# [Task statement]
All of the entries need to be printed again exactly; pictures are the only thing to omit.

# [Exercise materials]
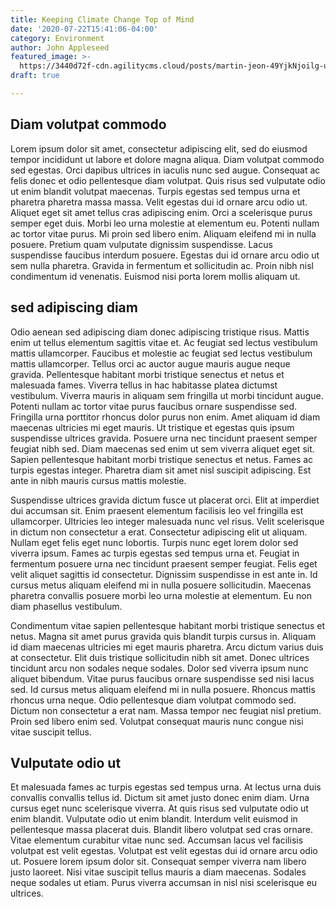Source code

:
 ```yaml
---
title: Keeping Climate Change Top of Mind
date: '2020-07-22T15:41:06-04:00'
category: Environment
author: John Appleseed
featured_image: >-
  https://3440d72f-cdn.agilitycms.cloud/posts/martin-jeon-49YjkNjoilg-unsplash.jpg
draft: true

---
```

Diam volutpat commodo
---------------------

Lorem ipsum dolor sit amet, consectetur adipiscing elit, sed do eiusmod tempor incididunt ut labore et dolore magna aliqua. Diam volutpat commodo sed egestas. Orci dapibus ultrices in iaculis nunc sed augue. Consequat ac felis donec et odio pellentesque diam volutpat. Quis risus sed vulputate odio ut enim blandit volutpat maecenas. Turpis egestas sed tempus urna et pharetra pharetra massa massa. Velit egestas dui id ornare arcu odio ut. Aliquet eget sit amet tellus cras adipiscing enim. Orci a scelerisque purus semper eget duis. Morbi leo urna molestie at elementum eu. Potenti nullam ac tortor vitae purus. Mi proin sed libero enim. Aliquam eleifend mi in nulla posuere. Pretium quam vulputate dignissim suspendisse. Lacus suspendisse faucibus interdum posuere. Egestas dui id ornare arcu odio ut sem nulla pharetra. Gravida in fermentum et sollicitudin ac. Proin nibh nisl condimentum id venenatis. Euismod nisi porta lorem mollis aliquam ut.

sed adipiscing diam
-------------------

Odio aenean sed adipiscing diam donec adipiscing tristique risus. Mattis enim ut tellus elementum sagittis vitae et. Ac feugiat sed lectus vestibulum mattis ullamcorper. Faucibus et molestie ac feugiat sed lectus vestibulum mattis ullamcorper. Tellus orci ac auctor augue mauris augue neque gravida. Pellentesque habitant morbi tristique senectus et netus et malesuada fames. Viverra tellus in hac habitasse platea dictumst vestibulum. Viverra mauris in aliquam sem fringilla ut morbi tincidunt augue. Potenti nullam ac tortor vitae purus faucibus ornare suspendisse sed. Fringilla urna porttitor rhoncus dolor purus non enim. Amet aliquam id diam maecenas ultricies mi eget mauris. Ut tristique et egestas quis ipsum suspendisse ultrices gravida. Posuere urna nec tincidunt praesent semper feugiat nibh sed. Diam maecenas sed enim ut sem viverra aliquet eget sit. Sapien pellentesque habitant morbi tristique senectus et netus. Fames ac turpis egestas integer. Pharetra diam sit amet nisl suscipit adipiscing. Est ante in nibh mauris cursus mattis molestie.

Suspendisse ultrices gravida dictum fusce ut placerat orci. Elit at imperdiet dui accumsan sit. Enim praesent elementum facilisis leo vel fringilla est ullamcorper. Ultricies leo integer malesuada nunc vel risus. Velit scelerisque in dictum non consectetur a erat. Consectetur adipiscing elit ut aliquam. Nullam eget felis eget nunc lobortis. Turpis nunc eget lorem dolor sed viverra ipsum. Fames ac turpis egestas sed tempus urna et. Feugiat in fermentum posuere urna nec tincidunt praesent semper feugiat. Felis eget velit aliquet sagittis id consectetur. Dignissim suspendisse in est ante in. Id cursus metus aliquam eleifend mi in nulla posuere sollicitudin. Maecenas pharetra convallis posuere morbi leo urna molestie at elementum. Eu non diam phasellus vestibulum.

Condimentum vitae sapien pellentesque habitant morbi tristique senectus et netus. Magna sit amet purus gravida quis blandit turpis cursus in. Aliquam id diam maecenas ultricies mi eget mauris pharetra. Arcu dictum varius duis at consectetur. Elit duis tristique sollicitudin nibh sit amet. Donec ultrices tincidunt arcu non sodales neque sodales. Dolor sed viverra ipsum nunc aliquet bibendum. Vitae purus faucibus ornare suspendisse sed nisi lacus sed. Id cursus metus aliquam eleifend mi in nulla posuere. Rhoncus mattis rhoncus urna neque. Odio pellentesque diam volutpat commodo sed. Dictum non consectetur a erat nam. Massa tempor nec feugiat nisl pretium. Proin sed libero enim sed. Volutpat consequat mauris nunc congue nisi vitae suscipit tellus.

Vulputate odio ut
-----------------

Et malesuada fames ac turpis egestas sed tempus urna. At lectus urna duis convallis convallis tellus id. Dictum sit amet justo donec enim diam. Urna cursus eget nunc scelerisque viverra. At quis risus sed vulputate odio ut enim blandit. Vulputate odio ut enim blandit. Interdum velit euismod in pellentesque massa placerat duis. Blandit libero volutpat sed cras ornare. Vitae elementum curabitur vitae nunc sed. Accumsan lacus vel facilisis volutpat est velit egestas. Volutpat est velit egestas dui id ornare arcu odio ut. Posuere lorem ipsum dolor sit. Consequat semper viverra nam libero justo laoreet. Nisi vitae suscipit tellus mauris a diam maecenas. Sodales neque sodales ut etiam. Purus viverra accumsan in nisl nisi scelerisque eu ultrices.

# [Task solution]
Source code

:
 ```yaml
---
title: Keeping Climate Change Top of Mind
date: '2020-07-22T15:41:06-04:00'
category: Environment
author: John Appleseed
featured_image: >-
  https://3440d72f-cdn.agilitycms.cloud/posts/martin-jeon-49YjkNjoilg-unsplash.jpg
draft: true

---
```

Diam volutpat commodo
---------------------

Lorem ipsum dolor sit amet, consectetur adipiscing elit, sed do eiusmod tempor incididunt ut labore et dolore magna aliqua. Diam volutpat commodo sed egestas. Orci dapibus ultrices in iaculis nunc sed augue. Consequat ac felis donec et odio pellentesque diam volutpat. Quis risus sed vulputate odio ut enim blandit volutpat maecenas. Turpis egestas sed tempus urna et pharetra pharetra massa massa. Velit egestas dui id ornare arcu odio ut. Aliquet eget sit amet tellus cras adipiscing enim. Orci a scelerisque purus semper eget duis. Morbi leo urna molestie at elementum eu. Potenti nullam ac tortor vitae purus. Mi proin sed libero enim. Aliquam eleifend mi in nulla posuere. Pretium quam vulputate dignissim suspendisse. Lacus suspendisse faucibus interdum posuere. Egestas dui id ornare arcu odio ut sem nulla pharetra. Gravida in fermentum et sollicitudin ac. Proin nibh nisl condimentum id venenatis. Euismod nisi porta lorem mollis aliquam ut.

sed adipiscing diam
-------------------

Odio aenean sed adipiscing diam donec adipiscing tristique risus. Mattis enim ut tellus elementum sagittis vitae et. Ac feugiat sed lectus vestibulum mattis ullamcorper. Faucibus et molestie ac feugiat sed lectus vestibulum mattis ullamcorper. Tellus orci ac auctor augue mauris augue neque gravida. Pellentesque habitant morbi tristique senectus et netus et malesuada fames. Viverra tellus in hac habitasse platea dictumst vestibulum. Viverra mauris in aliquam sem fringilla ut morbi tincidunt augue. Potenti nullam ac tortor vitae purus faucibus ornare suspendisse sed. Fringilla urna porttitor rhoncus dolor purus non enim. Amet aliquam id diam maecenas ultricies mi eget mauris. Ut tristique et egestas quis ipsum suspendisse ultrices gravida. Posuere urna nec tincidunt praesent semper feugiat nibh sed. Diam maecenas sed enim ut sem viverra aliquet eget sit. Sapien pellentesque habitant morbi tristique senectus et netus. Fames ac turpis egestas integer. Pharetra diam sit amet nisl suscipit adipiscing. Est ante in nibh mauris cursus mattis molestie.

Suspendisse ultrices gravida dictum fusce ut placerat orci. Elit at imperdiet dui accumsan sit. Enim praesent elementum facilisis leo vel fringilla est ullamcorper. Ultricies leo integer malesuada nunc vel risus. Velit scelerisque in dictum non consectetur a erat. Consectetur adipiscing elit ut aliquam. Nullam eget felis eget nunc lobortis. Turpis nunc eget lorem dolor sed viverra ipsum. Fames ac turpis egestas sed tempus urna et. Feugiat in fermentum posuere urna nec tincidunt praesent semper feugiat. Felis eget velit aliquet sagittis id consectetur. Dignissim suspendisse in est ante in. Id cursus metus aliquam eleifend mi in nulla posuere sollicitudin. Maecenas pharetra convallis posuere morbi leo urna molestie at elementum. Eu non diam phasellus vestibulum.

Condimentum vitae sapien pellentesque habitant morbi tristique senectus et netus. Magna sit amet purus gravida quis blandit turpis cursus in. Aliquam id diam maecenas ultricies mi eget mauris pharetra. Arcu dictum varius duis at consectetur. Elit duis tristique sollicitudin nibh sit amet. Donec ultrices tincidunt arcu non sodales neque sodales. Dolor sed viverra ipsum nunc aliquet bibendum. Vitae purus faucibus ornare suspendisse sed nisi lacus sed. Id cursus metus aliquam eleifend mi in nulla posuere. Rhoncus mattis rhoncus urna neque. Odio pellentesque diam volutpat commodo sed. Dictum non consectetur a erat nam. Massa tempor nec feugiat nisl pretium. Proin sed libero enim sed. Volutpat consequat mauris nunc congue nisi vitae suscipit tellus.

Vulputate odio ut
-----------------

Et malesuada fames ac turpis egestas sed tempus urna. At lectus urna duis convallis convallis tellus id. Dictum sit amet justo donec enim diam. Urna cursus eget nunc scelerisque viverra. At quis risus sed vulputate odio ut enim blandit. Vulputate odio ut enim blandit. Interdum velit euismod in pellentesque massa placerat duis. Blandit libero volutpat sed cras ornare. Vitae elementum curabitur vitae nunc sed. Accumsan lacus vel facilisis volutpat est velit egestas. Volutpat est velit egestas dui id ornare arcu odio ut. Posuere lorem ipsum dolor sit. Consequat semper viverra nam libero justo laoreet. Nisi vitae suscipit tellus mauris a diam maecenas. Sodales neque sodales ut etiam. Purus viverra accumsan in nisl nisi scelerisque eu ultrices.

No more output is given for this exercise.